— Dataset records —

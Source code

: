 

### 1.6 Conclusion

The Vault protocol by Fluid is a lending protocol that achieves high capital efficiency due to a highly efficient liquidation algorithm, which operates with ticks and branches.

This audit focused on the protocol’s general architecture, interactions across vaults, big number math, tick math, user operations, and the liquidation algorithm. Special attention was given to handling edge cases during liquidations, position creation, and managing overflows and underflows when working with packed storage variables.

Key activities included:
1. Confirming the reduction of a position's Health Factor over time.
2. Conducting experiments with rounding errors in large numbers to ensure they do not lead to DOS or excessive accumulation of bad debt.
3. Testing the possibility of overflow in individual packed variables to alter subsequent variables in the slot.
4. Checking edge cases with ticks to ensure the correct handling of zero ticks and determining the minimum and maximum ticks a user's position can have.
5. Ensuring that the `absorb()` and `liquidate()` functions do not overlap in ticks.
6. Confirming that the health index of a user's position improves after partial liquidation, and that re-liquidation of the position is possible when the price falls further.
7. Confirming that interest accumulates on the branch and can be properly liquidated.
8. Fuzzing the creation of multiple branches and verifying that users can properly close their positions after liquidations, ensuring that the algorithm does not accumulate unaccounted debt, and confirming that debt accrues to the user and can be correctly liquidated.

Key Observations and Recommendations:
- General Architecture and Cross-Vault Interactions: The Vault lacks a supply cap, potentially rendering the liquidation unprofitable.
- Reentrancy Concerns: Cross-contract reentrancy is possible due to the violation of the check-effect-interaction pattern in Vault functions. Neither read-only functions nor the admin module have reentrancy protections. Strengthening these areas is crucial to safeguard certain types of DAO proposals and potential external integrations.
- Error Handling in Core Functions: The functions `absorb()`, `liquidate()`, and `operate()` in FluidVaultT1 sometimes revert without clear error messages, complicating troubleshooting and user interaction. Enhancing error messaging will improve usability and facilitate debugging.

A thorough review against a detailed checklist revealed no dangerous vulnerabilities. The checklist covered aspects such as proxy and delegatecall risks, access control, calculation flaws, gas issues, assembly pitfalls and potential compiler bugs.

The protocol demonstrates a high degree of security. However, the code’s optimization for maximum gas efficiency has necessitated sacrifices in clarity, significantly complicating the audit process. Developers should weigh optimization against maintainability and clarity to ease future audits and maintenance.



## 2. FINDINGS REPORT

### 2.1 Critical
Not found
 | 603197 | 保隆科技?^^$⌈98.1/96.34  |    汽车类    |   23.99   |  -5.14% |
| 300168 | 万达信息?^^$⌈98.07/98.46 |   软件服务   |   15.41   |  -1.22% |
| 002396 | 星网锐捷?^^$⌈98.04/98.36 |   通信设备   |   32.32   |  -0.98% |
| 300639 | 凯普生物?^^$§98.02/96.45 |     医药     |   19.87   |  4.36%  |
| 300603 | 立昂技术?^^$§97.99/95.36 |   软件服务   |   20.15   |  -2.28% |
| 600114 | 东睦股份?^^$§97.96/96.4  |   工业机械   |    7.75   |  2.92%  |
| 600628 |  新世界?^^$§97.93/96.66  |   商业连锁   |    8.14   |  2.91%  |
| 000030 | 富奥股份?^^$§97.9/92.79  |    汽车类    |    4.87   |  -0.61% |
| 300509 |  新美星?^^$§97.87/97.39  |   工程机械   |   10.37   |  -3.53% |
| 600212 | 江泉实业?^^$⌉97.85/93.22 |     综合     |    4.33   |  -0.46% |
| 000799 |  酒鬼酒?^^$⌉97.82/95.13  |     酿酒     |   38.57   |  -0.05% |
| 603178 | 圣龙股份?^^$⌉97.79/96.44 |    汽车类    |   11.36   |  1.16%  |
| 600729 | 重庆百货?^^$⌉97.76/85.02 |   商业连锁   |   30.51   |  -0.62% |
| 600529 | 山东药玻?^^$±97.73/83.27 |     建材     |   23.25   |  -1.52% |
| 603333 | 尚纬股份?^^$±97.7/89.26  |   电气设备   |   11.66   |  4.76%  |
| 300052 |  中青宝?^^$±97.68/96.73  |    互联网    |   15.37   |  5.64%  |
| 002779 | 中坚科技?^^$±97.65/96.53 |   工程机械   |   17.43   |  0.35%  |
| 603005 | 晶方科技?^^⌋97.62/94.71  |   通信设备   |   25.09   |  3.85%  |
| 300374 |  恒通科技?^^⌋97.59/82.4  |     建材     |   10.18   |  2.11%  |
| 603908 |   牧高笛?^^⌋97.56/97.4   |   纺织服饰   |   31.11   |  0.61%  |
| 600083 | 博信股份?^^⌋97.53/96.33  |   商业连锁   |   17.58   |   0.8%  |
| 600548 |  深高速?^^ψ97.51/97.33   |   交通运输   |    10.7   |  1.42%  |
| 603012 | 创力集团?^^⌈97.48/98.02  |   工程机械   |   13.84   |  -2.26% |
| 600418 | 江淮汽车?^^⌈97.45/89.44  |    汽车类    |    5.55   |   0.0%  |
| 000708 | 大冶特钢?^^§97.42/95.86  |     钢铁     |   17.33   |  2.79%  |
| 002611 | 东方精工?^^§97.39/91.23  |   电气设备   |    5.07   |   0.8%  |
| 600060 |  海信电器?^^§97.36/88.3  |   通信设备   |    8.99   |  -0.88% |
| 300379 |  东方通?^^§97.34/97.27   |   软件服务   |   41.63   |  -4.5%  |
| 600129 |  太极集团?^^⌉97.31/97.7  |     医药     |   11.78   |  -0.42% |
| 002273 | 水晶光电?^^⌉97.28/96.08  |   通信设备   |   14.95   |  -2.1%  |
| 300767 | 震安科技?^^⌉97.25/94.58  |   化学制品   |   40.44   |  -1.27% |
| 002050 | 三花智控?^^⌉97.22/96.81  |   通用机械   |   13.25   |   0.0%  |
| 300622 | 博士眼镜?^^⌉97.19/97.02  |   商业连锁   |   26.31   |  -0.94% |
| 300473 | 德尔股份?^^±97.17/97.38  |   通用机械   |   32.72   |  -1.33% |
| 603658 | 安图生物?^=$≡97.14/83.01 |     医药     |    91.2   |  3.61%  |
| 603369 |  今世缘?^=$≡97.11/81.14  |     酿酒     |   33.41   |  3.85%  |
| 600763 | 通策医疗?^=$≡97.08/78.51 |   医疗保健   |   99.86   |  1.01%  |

--

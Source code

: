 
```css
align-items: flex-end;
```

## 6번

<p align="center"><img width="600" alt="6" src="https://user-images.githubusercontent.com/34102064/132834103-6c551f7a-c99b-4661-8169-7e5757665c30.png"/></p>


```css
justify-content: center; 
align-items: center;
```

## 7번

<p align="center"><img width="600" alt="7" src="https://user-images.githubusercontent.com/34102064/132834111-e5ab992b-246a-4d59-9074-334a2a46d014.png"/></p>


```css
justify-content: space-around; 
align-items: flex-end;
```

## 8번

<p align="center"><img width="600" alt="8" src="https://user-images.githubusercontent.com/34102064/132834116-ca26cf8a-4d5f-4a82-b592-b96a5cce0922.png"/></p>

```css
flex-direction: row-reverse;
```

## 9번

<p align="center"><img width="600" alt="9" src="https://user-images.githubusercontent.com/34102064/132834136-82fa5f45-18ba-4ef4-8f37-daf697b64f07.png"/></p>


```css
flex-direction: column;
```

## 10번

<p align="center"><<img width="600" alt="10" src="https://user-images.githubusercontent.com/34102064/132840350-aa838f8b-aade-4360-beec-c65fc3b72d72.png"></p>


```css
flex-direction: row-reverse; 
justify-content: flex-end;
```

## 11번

...

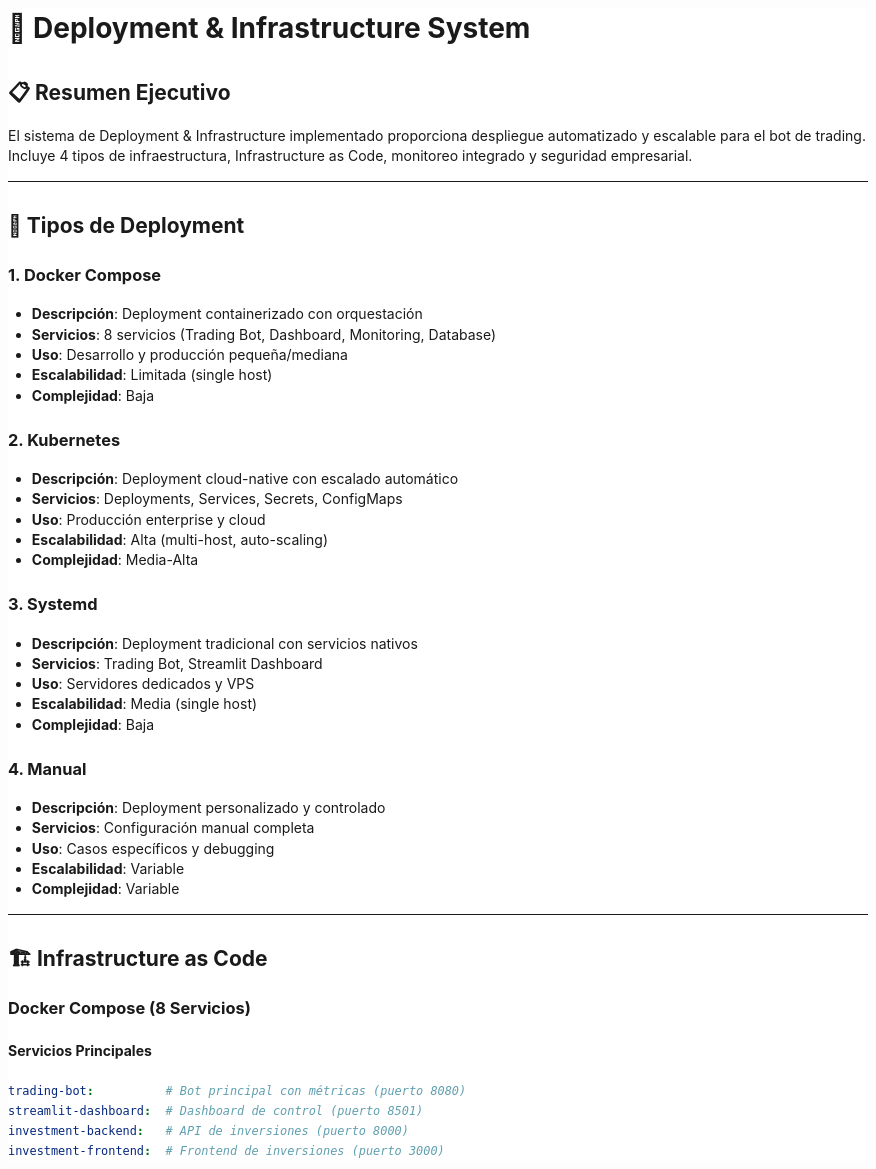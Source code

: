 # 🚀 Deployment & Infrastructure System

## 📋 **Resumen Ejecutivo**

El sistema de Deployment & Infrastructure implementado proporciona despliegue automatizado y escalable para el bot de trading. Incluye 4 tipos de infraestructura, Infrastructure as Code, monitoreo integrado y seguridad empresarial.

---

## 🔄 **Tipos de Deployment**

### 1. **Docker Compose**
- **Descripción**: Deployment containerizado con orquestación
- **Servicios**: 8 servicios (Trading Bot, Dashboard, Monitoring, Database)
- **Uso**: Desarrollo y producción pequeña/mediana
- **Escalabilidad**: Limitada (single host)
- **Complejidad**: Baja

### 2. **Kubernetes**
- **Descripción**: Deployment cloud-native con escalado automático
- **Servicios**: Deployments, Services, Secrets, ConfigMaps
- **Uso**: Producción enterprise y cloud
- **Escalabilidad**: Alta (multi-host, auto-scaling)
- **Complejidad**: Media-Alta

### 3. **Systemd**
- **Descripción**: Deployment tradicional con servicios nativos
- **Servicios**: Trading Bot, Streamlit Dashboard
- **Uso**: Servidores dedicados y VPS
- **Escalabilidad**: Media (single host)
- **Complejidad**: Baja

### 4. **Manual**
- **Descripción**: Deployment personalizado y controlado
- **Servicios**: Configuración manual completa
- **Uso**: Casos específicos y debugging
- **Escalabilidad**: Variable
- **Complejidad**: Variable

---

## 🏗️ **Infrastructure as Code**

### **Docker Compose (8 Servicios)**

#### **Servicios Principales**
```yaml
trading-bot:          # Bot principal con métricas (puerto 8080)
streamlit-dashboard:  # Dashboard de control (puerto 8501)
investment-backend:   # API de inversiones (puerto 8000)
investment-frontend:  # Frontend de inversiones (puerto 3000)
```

— What needs to be done —
Find the word "商业连锁" in the entries above. Copy every line that has it.

— The completed task —
| 600628 |  新世界?^^$§97.93/96.66  |   商业连锁   |    8.14   |  2.91%  |
| 600729 | 重庆百货?^^$⌉97.76/85.02 |   商业连锁   |   30.51   |  -0.62% |
| 600083 | 博信股份?^^⌋97.53/96.33  |   商业连锁   |   17.58   |   0.8%  |
| 300622 | 博士眼镜?^^⌉97.19/97.02  |   商业连锁   |   26.31   |  -0.94% |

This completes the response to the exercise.